How does all this apply to Information Technology? It means that your organization will move very, very slow and technology moves very, very fast. Not a good combo.

 

Those are the challenges that a team faces but what about the other half of the equation… the people facing them?

Job classes are just one small part of this picture but they are emblematic of some of the challenges that face team leads and managers when dealing with the ‘People’, piece of People, Process and Technology (ITIL buzzword detected! +5 points). The idea of job classes is that across the organization people doing similar work should be paid the same. The problem lies in that updating a job class is beyond onerous and the time to completion is measured in years. Do you know how quickly Information Technology reinvents itself? Really quick. This means that job classes and their associated salaries tend to drift away from the actual on-the-ground work being done and the appropriate compensation level over time, making recruitment of new staff and retention of your best staff very difficult (The Dead Sea Effect). If you combine this with a lack of training and professional development, staff has a tendency to get pigeon-holed into a particular role without a clear promotion path. Furthermore, many of the job class series are disjointed in such a way as working at the top of one job series will not meet the prerequisites for another job series, making advancement difficult, and at least on paper sometimes impossible. For example: you could work as a Lead Programmer for three years leading a team of five people and not qualify, at least on paper, for an entry level IT Manager position.

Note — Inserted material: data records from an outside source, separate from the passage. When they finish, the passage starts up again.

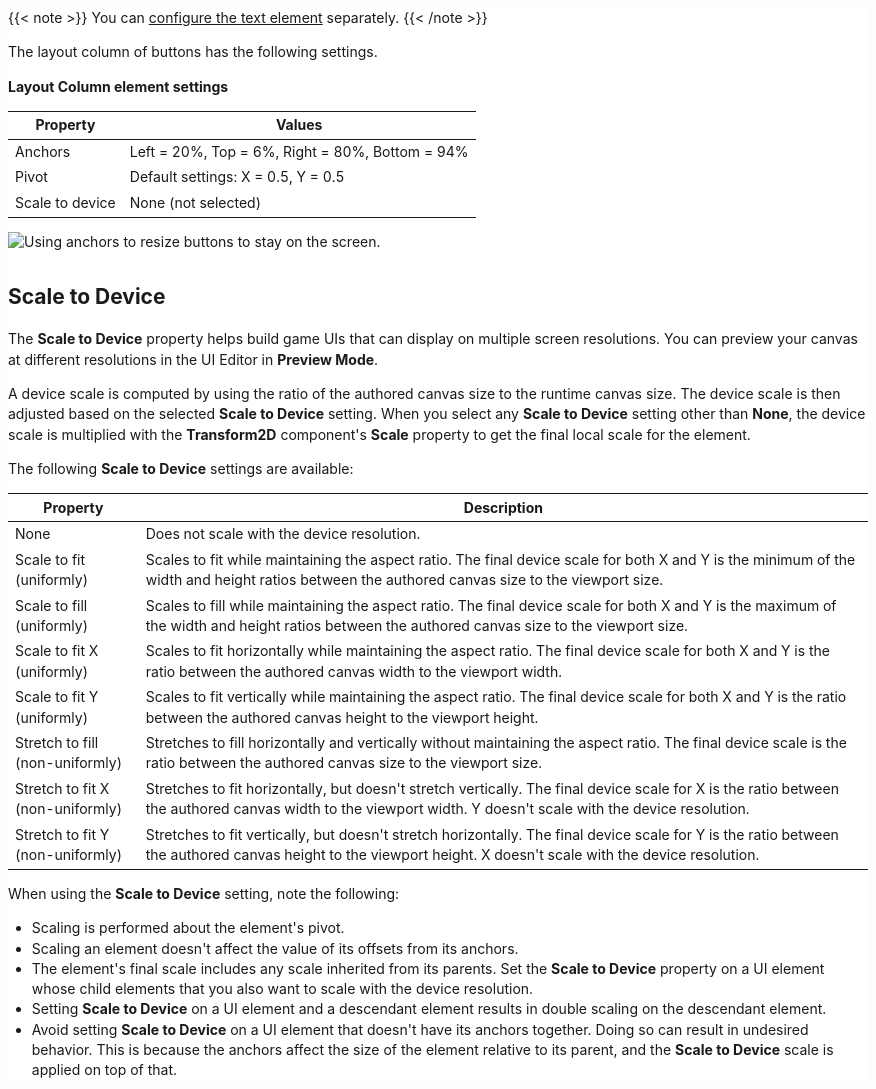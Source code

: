 {{< note >}}
You can [configure the text element](/docs/user-guide/interactivity/user-interface/components/visual/components-text) separately.
{{< /note >}}

The layout column of buttons has the following settings.

**Layout Column element settings**

| Property | Values |
| --- | --- |
| Anchors | Left = 20%, Top = 6%, Right = 80%, Bottom = 94% |
| Pivot | Default settings: X = 0.5, Y = 0.5 |
| Scale to device | None (not selected) |

![Using anchors to resize buttons to stay on the screen.](/images/user-guide/interactivity/user-interface/components/transform/ui-editor-transform-scale-3.gif)

## Scale to Device

The **Scale to Device** property helps build game UIs that can display on multiple screen resolutions. You can preview your canvas at different resolutions in the UI Editor in **Preview Mode**.

A device scale is computed by using the ratio of the authored canvas size to the runtime canvas size. The device scale is then adjusted based on the selected **Scale to Device** setting. When you select any **Scale to Device** setting other than **None**, the device scale is multiplied with the **Transform2D** component's **Scale** property to get the final local scale for the element.

The following **Scale to Device** settings are available:

| Property | Description |
| --- | --- |
| None | Does not scale with the device resolution. |
| Scale to fit (uniformly) | Scales to fit while maintaining the aspect ratio. The final device scale for both X and Y is the minimum of the width and height ratios between the authored canvas size to the viewport size. |
| Scale to fill (uniformly) | Scales to fill while maintaining the aspect ratio. The final device scale for both X and Y is the maximum of the width and height ratios between the authored canvas size to the viewport size. |
| Scale to fit X (uniformly) | Scales to fit horizontally while maintaining the aspect ratio. The final device scale for both X and Y is the ratio between the authored canvas width to the viewport width. |
| Scale to fit Y (uniformly) | Scales to fit vertically while maintaining the aspect ratio. The final device scale for both X and Y is the ratio between the authored canvas height to the viewport height. |
| Stretch to fill (non-uniformly) | Stretches to fill horizontally and vertically without maintaining the aspect ratio. The final device scale is the ratio between the authored canvas size to the viewport size. |
| Stretch to fit X (non-uniformly) | Stretches to fit horizontally, but doesn't stretch vertically. The final device scale for X is the ratio between the authored canvas width to the viewport width. Y doesn't scale with the device resolution. |
| Stretch to fit Y (non-uniformly) | Stretches to fit vertically, but doesn't stretch horizontally. The final device scale for Y is the ratio between the authored canvas height to the viewport height. X doesn't scale with the device resolution. |

When using the **Scale to Device** setting, note the following:
+ Scaling is performed about the element's pivot.
+ Scaling an element doesn't affect the value of its offsets from its anchors.
+ The element's final scale includes any scale inherited from its parents. Set the **Scale to Device** property on a UI element whose child elements that you also want to scale with the device resolution.
+ Setting **Scale to Device** on a UI element and a descendant element results in double scaling on the descendant element.
+ Avoid setting **Scale to Device** on a UI element that doesn't have its anchors together. Doing so can result in undesired behavior. This is because the anchors affect the size of the element relative to its parent, and the **Scale to Device** scale is applied on top of that.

How does all this apply to Information Technology? People get stuck doing one job, for too long, with no professional training or mentorship. Their skillsets decline towards obsolescence and they become frustrated and discouraged.

 

I have never met anyone in the public sector that just straight up did not give a crap. I have met people that feel stuck, discouraged, marginalized and ignored. And rightly so. Getting stuff done is very hard. It is like everyone has one ingredient necessary to make a cake, and you all more, or less, agree on the recipe. You are all trained and experienced bakers. You can easily make a cake but you each have 100 pieces of paperwork you have to fill out and wait on, sometimes for months, before you can do your part of the cake-baking process. You have 10 different bosses, each telling you to make a different desert when you know that cakes are by far the best desert for your particular bakery. Then you get yelled at for not making a cake in a timely manner, and then you all fired and replaced by food service contractors whose parent company charges an exorbitant hourly rate. But hey, the public eventually got their cake right? Or at least a donut. Not exactly what they ordered but better than nothing … right?

If IT is a thankless job (and I am not sure I agree with that piece of Sysadmin mythology), then Public Sector IT is even more thankless. You will face a Kafkaesque bureaucracy. You will likely be very underpaid and have a difficult time seeking promotion. You will never be able to accept a vendor-provided gift or meal over the price of $25. You will laugh when people ask if you plan on attending VMworld. The public will stereotype you as lazy, ineffective and overpaid. But you will preserve. You have a duty to the body politic to do your best with what you have. You will keep the lights on, you will keep the ship afloat even as more and more water pours in. You have to. Because that’s what Systems Administrators do.

And all you wanted was to simply make a cake.